Strong Password Practices To Secure Your Online Banking

Using strong passwords is one of the best ways to ensure your personal accounts stay safe.

Strong Password Practices To Secure Your Online Banking

Passwords have been around since the ancient times. Secrets were exchanged and given to others as proof they should be trusted. And, they’re still the fundamental mechanism to prevent access you’re important accounts.

While passwords been around centuries, technology has certainly changed how they work. Threats to your password are everywhere, from your local administrator, to the far reaches of the internet. This has lead to many changes to the spoken secrets used in medieval times. They are now transfered from your keyboard to websites using complicated encryption algorythms to keep them safe from internet evesdroppers. They’re stored by indecipherable hashes to keep people with access to the servers from seeing them.

Unfortunately, the way people create passwords hasn’t kept up with technology. People tend to stick with things they can remember, and use them far too long. Not only that, they often use them across multiple accounts. These practices leave your accounts vulnerable to attackers who exploit these habits.

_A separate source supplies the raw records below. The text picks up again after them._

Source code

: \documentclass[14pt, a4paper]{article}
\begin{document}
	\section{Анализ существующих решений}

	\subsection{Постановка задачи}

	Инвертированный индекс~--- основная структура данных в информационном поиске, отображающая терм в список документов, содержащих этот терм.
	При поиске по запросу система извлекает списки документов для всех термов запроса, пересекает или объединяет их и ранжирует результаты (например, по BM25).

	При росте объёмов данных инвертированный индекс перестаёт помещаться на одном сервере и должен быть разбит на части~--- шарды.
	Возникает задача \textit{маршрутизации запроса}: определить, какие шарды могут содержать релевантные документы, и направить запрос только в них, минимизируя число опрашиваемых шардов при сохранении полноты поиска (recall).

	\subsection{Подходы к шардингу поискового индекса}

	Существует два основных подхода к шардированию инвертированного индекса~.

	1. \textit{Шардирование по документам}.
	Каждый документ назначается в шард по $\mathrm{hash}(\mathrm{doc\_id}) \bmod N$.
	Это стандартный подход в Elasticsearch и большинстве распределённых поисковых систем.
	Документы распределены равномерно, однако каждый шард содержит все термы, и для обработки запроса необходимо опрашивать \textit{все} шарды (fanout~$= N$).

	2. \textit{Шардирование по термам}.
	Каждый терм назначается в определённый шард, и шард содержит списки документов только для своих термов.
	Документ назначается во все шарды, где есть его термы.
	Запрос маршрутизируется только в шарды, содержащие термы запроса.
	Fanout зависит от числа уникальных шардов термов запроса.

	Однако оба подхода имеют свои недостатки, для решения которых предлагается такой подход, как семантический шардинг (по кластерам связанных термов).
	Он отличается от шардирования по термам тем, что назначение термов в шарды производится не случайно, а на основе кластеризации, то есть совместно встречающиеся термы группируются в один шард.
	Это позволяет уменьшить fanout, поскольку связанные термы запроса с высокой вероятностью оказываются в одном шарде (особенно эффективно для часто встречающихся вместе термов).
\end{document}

The good news is you can use secure password practices to not only make your passwords harder to crack, but keep you’re accounts safer, too. Let’s take a look at things you should consider when choosing a strong password.

1. Length Matters

When choosing a password, longer is better. Think 12 characters or more. Strong passwords protect against brute force guessing, and more characters means more combonations to try. While trying trillions and trillions of password combonations against your accounts login page would never work, hackers break in and steal the database with all the users accounts and passwords. Once they have that, they can guess all the combonations offline much faster than online. To see if any of your accounts have been involved in a data breach, go to

Lots of letters alone don’t make the strongest passwords. You’ve got to add a mix of upper and lower case letters, numbers, and special symbols, too. By simply adding more TYPES of characters, you exponentially increase the number of possibilities an attacker must try in order to guess your password. That means much more time to get to your password, hopefully causing an attacker to give up before guessing all combonations.

2. Don’t use your pets/kids name

It’s tempting to use familiar names or other information that’s easy to remember. But this generally doesn’t create a strong password. Your pet may have an unusual name, but it’s still not a good password (even if you replace the o’s with 0’s). Also, when using familiar information, it’s tempting to reuse the password across accounts. Imagine someone cracks your password from a site with poor security. Once they have a valid username and password, they can start trying all the banking sites, credit card sites, shopping sites, and all other high value sites. If you’ve used the same email and password and any of those, they’re now vulnerable as well. Hackers have tools to automate the search, so it’s a lot easier than you think.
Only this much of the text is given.